WHAT YOU SHOULD DO
All that should come back is the lines of the data below from the one containing "Guide to Commercial" to the one containing "- Primary: metal roof coating texas", inclusive, exactly as they stand.

SUPPLIED MATERIAL
--*--

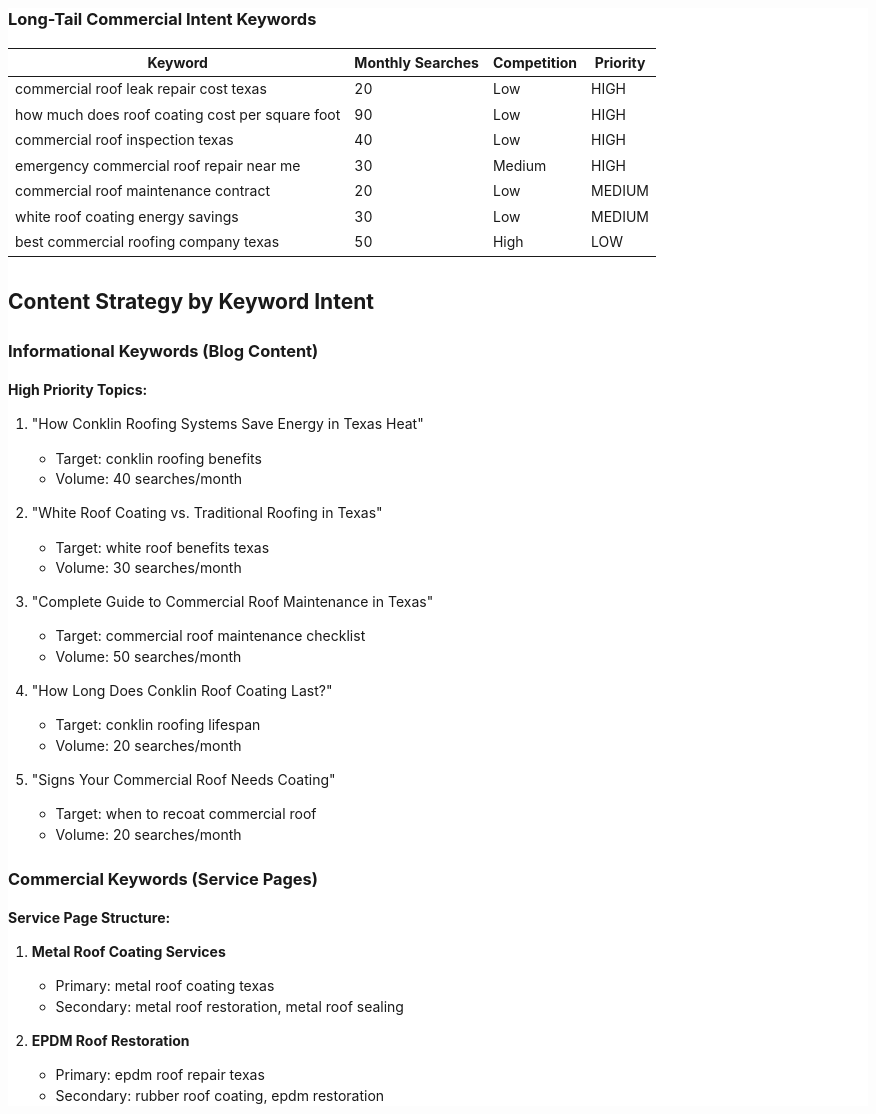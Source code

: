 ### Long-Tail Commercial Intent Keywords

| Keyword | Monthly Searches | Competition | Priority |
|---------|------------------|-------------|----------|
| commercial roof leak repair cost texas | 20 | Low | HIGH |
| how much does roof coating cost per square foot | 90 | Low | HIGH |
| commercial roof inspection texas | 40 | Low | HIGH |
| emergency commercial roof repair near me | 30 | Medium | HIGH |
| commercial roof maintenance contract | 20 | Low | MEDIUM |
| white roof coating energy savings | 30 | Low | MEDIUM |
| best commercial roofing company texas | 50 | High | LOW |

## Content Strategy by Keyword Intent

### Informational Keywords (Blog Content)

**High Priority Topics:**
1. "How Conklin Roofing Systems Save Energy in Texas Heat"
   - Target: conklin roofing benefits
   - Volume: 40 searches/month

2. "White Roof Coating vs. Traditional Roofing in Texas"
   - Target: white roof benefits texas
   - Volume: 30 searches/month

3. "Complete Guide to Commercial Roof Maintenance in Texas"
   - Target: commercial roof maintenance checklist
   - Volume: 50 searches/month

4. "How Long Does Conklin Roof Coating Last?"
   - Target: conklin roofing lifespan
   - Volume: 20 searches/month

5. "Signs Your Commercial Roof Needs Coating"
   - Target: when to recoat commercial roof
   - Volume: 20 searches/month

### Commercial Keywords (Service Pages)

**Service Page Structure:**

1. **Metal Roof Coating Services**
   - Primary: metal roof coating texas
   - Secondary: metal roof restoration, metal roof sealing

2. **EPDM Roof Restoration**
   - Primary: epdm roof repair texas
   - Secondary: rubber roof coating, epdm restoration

--*--

FINISHED EXERCISE
3. "Complete Guide to Commercial Roof Maintenance in Texas"
   - Target: commercial roof maintenance checklist
   - Volume: 50 searches/month

4. "How Long Does Conklin Roof Coating Last?"
   - Target: conklin roofing lifespan
   - Volume: 20 searches/month

5. "Signs Your Commercial Roof Needs Coating"
   - Target: when to recoat commercial roof
   - Volume: 20 searches/month

### Commercial Keywords (Service Pages)

**Service Page Structure:**

1. **Metal Roof Coating Services**
   - Primary: metal roof coating texas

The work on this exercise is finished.